PeptoPro is manufactured from casein which is known typically as a slow digesting and slow release protein, which through a process called hydrolysis is broken down from full chains of amino acids that make up the casein proteins into smaller di and tri peptides. Di and tripeptides are chains of two and three amino acids and this makes them require virtually no digestion and are small enough that they can absorbed rapidly into the blood stream to be delivered to the muscle. Obviously coming from a complete protein source this provides all the amino acids required to build muscle and it is also highly soluble in water which means it is easy to drink and it doesn’t ‘feel’ like a conventional protein shake. It is for these reasons that PeptoPro is gathering popularity, particularly as an intra-workout supplement.

 

So is there any benefit to using PeptoPro over other whey supplements?  Pennings et al. (2011) showed little difference between whey and hydrolysed casein in terms of insulin response and provision of essential amino acids in older men during periods of inactivity, however leucine appearance was quicker in whey which generated an increase protein synthetic response (meaning more protein was being made). However a study on chronic obstructive pulmonary disease patients showed that hydrolysed casein generated more protein synthesis than whey, but whey reduced protein breakdown leading to a comparable effect on net protein balance (Jonker et al., 2014). From the limited studies that are (let’s be honest) not very applicable to a healthy, active population and timed around training, it is difficult to draw meaningful conclusion as to which is better, but it is likely that both will have positive effects on muscle growth as they are complete proteins that support anabolism.  This means that PeptoPro offers many comparable benefits to whey but it cannot be considered ‘better’ in these regards with the current data.

 

In summary hydrolysed casein may offer greater benefits than branch chain amino acid formulations as an intra workout supplement due to provision of a complete amino acid profile. In comparison with whey, from an anabolic perspective it appears to have similar benefits. One possible advantage of hydrolysed casein over certain types of whey is the reduction in lactose sugars and other potential allergens, making it suitable for those with intolerances and dietary sensitivities. There is certainly evidence that in isolation PeptoPro is an effective muscle building tool, however more research in healthy, resistance trained, people needs to be performed across the board with different proteins at different timings to truly elucidate their benefits and to guide our understanding on how to optimise our peri-workout nutrition and supplementation.

Dr P.

 

References

Jonker, R. Deutz, N., Erbland, M., et al. (2104) Hydrolyzed casein and whey protein meals comparably stimulate net whole-body protein synthesis in COPD patients with nutritional depletion without an additional effect of leucine co-ingestion. Clinical Nutrition. 33: 211-220.

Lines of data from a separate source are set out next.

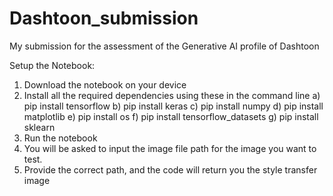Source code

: # Dashtoon_submission
My submission for the assessment of the Generative AI profile of Dashtoon

Setup the Notebook:
  1) Download the notebook on your device
  2) Install all the required dependencies using these in the command line
       a) pip install tensorflow
       b) pip install keras
       c) pip install numpy
       d) pip install matplotlib
       e) pip install os
       f) pip install tensorflow_datasets
       g) pip install sklearn
  3) Run the notebook
  4) You will be asked to input the image file path for the image you want to test.
  5) Provide the correct path, and the code will return you the style transfer image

Pennings B, Boirie Y, Senden JM, et al. (2011) Whey protein stimulates postprandial muscle protein accretion more effectively than do casein and casein hydrolysate in older men. Am J Clin Nutr. 93:997–1005.

Tipton KD, Elliott TA, Cree MG, et al. (2007) Stimulation of net muscle protein synthesis by whey protein ingestion before and after exercise. Am J Physiol Endocrinol Metab. 292:E71–E76.

Tipton KD, Rasmussen BB, Miller SL, et al (2001) Timing of amino acid-carbohydrate ingestion alters anabolic response of muscle to resistance exercise. Am J Physiol Endocrinol Metab. 281:E197–E206.

Tipton, K.D. and Phillips, S.M. (2011) Dietary Protein for Muscle Hypertrophy. Nestlé Nutr Inst Workshop Ser: 76:73–84.